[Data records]
════════════════════
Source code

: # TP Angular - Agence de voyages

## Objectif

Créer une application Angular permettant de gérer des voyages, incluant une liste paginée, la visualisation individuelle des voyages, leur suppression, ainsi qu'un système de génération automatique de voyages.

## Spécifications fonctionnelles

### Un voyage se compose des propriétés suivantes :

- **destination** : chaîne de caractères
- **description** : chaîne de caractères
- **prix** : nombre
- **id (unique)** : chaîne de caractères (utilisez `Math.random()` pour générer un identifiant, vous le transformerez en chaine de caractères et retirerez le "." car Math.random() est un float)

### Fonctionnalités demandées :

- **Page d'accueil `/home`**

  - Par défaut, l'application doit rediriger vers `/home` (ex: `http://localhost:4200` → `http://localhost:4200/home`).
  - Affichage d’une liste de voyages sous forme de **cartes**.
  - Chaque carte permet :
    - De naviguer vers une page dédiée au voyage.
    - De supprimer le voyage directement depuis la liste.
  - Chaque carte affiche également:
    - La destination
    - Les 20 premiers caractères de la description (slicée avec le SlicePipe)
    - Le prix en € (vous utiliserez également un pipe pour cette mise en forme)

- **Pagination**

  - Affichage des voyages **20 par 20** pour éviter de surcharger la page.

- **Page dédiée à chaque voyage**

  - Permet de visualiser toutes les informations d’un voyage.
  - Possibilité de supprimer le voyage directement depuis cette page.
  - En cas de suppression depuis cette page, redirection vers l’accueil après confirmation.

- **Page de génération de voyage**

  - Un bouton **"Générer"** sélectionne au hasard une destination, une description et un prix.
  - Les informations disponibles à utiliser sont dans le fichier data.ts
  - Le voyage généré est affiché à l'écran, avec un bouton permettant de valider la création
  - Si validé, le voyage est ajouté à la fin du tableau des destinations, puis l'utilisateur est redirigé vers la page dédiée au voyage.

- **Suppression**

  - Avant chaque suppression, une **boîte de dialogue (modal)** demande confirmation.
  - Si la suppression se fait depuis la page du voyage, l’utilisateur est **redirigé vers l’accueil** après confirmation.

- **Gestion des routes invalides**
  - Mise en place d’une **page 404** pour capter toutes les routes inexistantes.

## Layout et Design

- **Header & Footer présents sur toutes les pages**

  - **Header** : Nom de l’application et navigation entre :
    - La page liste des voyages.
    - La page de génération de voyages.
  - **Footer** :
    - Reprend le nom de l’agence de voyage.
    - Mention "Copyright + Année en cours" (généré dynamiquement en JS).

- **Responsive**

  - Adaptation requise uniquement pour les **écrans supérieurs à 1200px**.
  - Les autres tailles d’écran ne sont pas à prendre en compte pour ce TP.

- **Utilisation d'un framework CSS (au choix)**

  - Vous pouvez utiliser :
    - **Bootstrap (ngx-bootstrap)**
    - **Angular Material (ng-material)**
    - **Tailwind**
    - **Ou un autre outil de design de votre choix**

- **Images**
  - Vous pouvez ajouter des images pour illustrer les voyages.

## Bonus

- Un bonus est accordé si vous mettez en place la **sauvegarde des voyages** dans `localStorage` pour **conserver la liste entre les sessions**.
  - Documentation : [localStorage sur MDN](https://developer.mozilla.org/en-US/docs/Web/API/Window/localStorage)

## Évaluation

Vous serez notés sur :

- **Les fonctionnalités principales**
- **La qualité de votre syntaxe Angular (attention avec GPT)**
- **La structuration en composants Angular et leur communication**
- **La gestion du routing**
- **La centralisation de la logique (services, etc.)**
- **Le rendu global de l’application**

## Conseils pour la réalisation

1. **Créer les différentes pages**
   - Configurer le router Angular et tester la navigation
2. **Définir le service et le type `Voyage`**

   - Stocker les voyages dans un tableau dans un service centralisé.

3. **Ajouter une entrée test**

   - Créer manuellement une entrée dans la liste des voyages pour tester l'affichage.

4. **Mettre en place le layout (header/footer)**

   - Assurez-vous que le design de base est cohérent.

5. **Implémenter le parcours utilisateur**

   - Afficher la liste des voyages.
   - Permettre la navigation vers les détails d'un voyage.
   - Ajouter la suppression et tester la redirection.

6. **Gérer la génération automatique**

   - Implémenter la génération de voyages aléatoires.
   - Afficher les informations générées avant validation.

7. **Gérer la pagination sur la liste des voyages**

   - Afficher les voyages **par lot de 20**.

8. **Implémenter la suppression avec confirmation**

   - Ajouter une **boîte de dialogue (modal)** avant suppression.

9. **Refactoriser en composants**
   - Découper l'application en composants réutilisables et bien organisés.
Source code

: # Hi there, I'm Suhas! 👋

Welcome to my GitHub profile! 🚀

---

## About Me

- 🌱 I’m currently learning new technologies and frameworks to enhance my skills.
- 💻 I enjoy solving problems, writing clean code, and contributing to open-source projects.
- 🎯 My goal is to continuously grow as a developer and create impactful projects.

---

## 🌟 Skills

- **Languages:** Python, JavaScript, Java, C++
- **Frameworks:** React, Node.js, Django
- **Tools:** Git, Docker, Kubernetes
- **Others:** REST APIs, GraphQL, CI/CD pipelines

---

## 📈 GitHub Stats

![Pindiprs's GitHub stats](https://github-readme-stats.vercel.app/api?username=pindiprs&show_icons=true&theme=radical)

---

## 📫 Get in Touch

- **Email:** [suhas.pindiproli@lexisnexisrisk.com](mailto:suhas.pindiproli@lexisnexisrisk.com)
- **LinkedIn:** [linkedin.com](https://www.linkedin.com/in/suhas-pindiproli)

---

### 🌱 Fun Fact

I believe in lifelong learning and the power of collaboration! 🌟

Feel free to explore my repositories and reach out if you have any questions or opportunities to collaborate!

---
════════════════════
# Exercise directions
Above are the entries; give them back verbatim.

# Written response
Source code

: # TP Angular - Agence de voyages

## Objectif

Créer une application Angular permettant de gérer des voyages, incluant une liste paginée, la visualisation individuelle des voyages, leur suppression, ainsi qu'un système de génération automatique de voyages.

## Spécifications fonctionnelles

### Un voyage se compose des propriétés suivantes :

- **destination** : chaîne de caractères
- **description** : chaîne de caractères
- **prix** : nombre
- **id (unique)** : chaîne de caractères (utilisez `Math.random()` pour générer un identifiant, vous le transformerez en chaine de caractères et retirerez le "." car Math.random() est un float)

### Fonctionnalités demandées :

- **Page d'accueil `/home`**

  - Par défaut, l'application doit rediriger vers `/home` (ex: `http://localhost:4200` → `http://localhost:4200/home`).
  - Affichage d’une liste de voyages sous forme de **cartes**.
  - Chaque carte permet :
    - De naviguer vers une page dédiée au voyage.
    - De supprimer le voyage directement depuis la liste.
  - Chaque carte affiche également:
    - La destination
    - Les 20 premiers caractères de la description (slicée avec le SlicePipe)
    - Le prix en € (vous utiliserez également un pipe pour cette mise en forme)

- **Pagination**

  - Affichage des voyages **20 par 20** pour éviter de surcharger la page.

- **Page dédiée à chaque voyage**

  - Permet de visualiser toutes les informations d’un voyage.
  - Possibilité de supprimer le voyage directement depuis cette page.
  - En cas de suppression depuis cette page, redirection vers l’accueil après confirmation.

- **Page de génération de voyage**

  - Un bouton **"Générer"** sélectionne au hasard une destination, une description et un prix.
  - Les informations disponibles à utiliser sont dans le fichier data.ts
  - Le voyage généré est affiché à l'écran, avec un bouton permettant de valider la création
  - Si validé, le voyage est ajouté à la fin du tableau des destinations, puis l'utilisateur est redirigé vers la page dédiée au voyage.

- **Suppression**

  - Avant chaque suppression, une **boîte de dialogue (modal)** demande confirmation.
  - Si la suppression se fait depuis la page du voyage, l’utilisateur est **redirigé vers l’accueil** après confirmation.

- **Gestion des routes invalides**
  - Mise en place d’une **page 404** pour capter toutes les routes inexistantes.

## Layout et Design

- **Header & Footer présents sur toutes les pages**

  - **Header** : Nom de l’application et navigation entre :
    - La page liste des voyages.
    - La page de génération de voyages.
  - **Footer** :
    - Reprend le nom de l’agence de voyage.
    - Mention "Copyright + Année en cours" (généré dynamiquement en JS).

- **Responsive**

  - Adaptation requise uniquement pour les **écrans supérieurs à 1200px**.
  - Les autres tailles d’écran ne sont pas à prendre en compte pour ce TP.

- **Utilisation d'un framework CSS (au choix)**

  - Vous pouvez utiliser :
    - **Bootstrap (ngx-bootstrap)**
    - **Angular Material (ng-material)**
    - **Tailwind**
    - **Ou un autre outil de design de votre choix**

- **Images**
  - Vous pouvez ajouter des images pour illustrer les voyages.

## Bonus

- Un bonus est accordé si vous mettez en place la **sauvegarde des voyages** dans `localStorage` pour **conserver la liste entre les sessions**.
  - Documentation : [localStorage sur MDN](https://developer.mozilla.org/en-US/docs/Web/API/Window/localStorage)

## Évaluation

Vous serez notés sur :

- **Les fonctionnalités principales**
- **La qualité de votre syntaxe Angular (attention avec GPT)**
- **La structuration en composants Angular et leur communication**
- **La gestion du routing**
- **La centralisation de la logique (services, etc.)**
- **Le rendu global de l’application**

## Conseils pour la réalisation

1. **Créer les différentes pages**
   - Configurer le router Angular et tester la navigation
2. **Définir le service et le type `Voyage`**

   - Stocker les voyages dans un tableau dans un service centralisé.

3. **Ajouter une entrée test**

   - Créer manuellement une entrée dans la liste des voyages pour tester l'affichage.

4. **Mettre en place le layout (header/footer)**

   - Assurez-vous que le design de base est cohérent.

5. **Implémenter le parcours utilisateur**

   - Afficher la liste des voyages.
   - Permettre la navigation vers les détails d'un voyage.
   - Ajouter la suppression et tester la redirection.

6. **Gérer la génération automatique**

   - Implémenter la génération de voyages aléatoires.
   - Afficher les informations générées avant validation.

7. **Gérer la pagination sur la liste des voyages**

   - Afficher les voyages **par lot de 20**.

8. **Implémenter la suppression avec confirmation**

   - Ajouter une **boîte de dialogue (modal)** avant suppression.

9. **Refactoriser en composants**
   - Découper l'application en composants réutilisables et bien organisés.
Source code

: # Hi there, I'm Suhas! 👋

Welcome to my GitHub profile! 🚀

---

## About Me

- 🌱 I’m currently learning new technologies and frameworks to enhance my skills.
- 💻 I enjoy solving problems, writing clean code, and contributing to open-source projects.
- 🎯 My goal is to continuously grow as a developer and create impactful projects.

---

## 🌟 Skills

- **Languages:** Python, JavaScript, Java, C++
- **Frameworks:** React, Node.js, Django
- **Tools:** Git, Docker, Kubernetes
- **Others:** REST APIs, GraphQL, CI/CD pipelines

---

## 📈 GitHub Stats

![Pindiprs's GitHub stats](https://github-readme-stats.vercel.app/api?username=pindiprs&show_icons=true&theme=radical)

---

## 📫 Get in Touch

- **Email:** [suhas.pindiproli@lexisnexisrisk.com](mailto:suhas.pindiproli@lexisnexisrisk.com)
- **LinkedIn:** [linkedin.com](https://www.linkedin.com/in/suhas-pindiproli)

---

### 🌱 Fun Fact

I believe in lifelong learning and the power of collaboration! 🌟

Feel free to explore my repositories and reach out if you have any questions or opportunities to collaborate!

---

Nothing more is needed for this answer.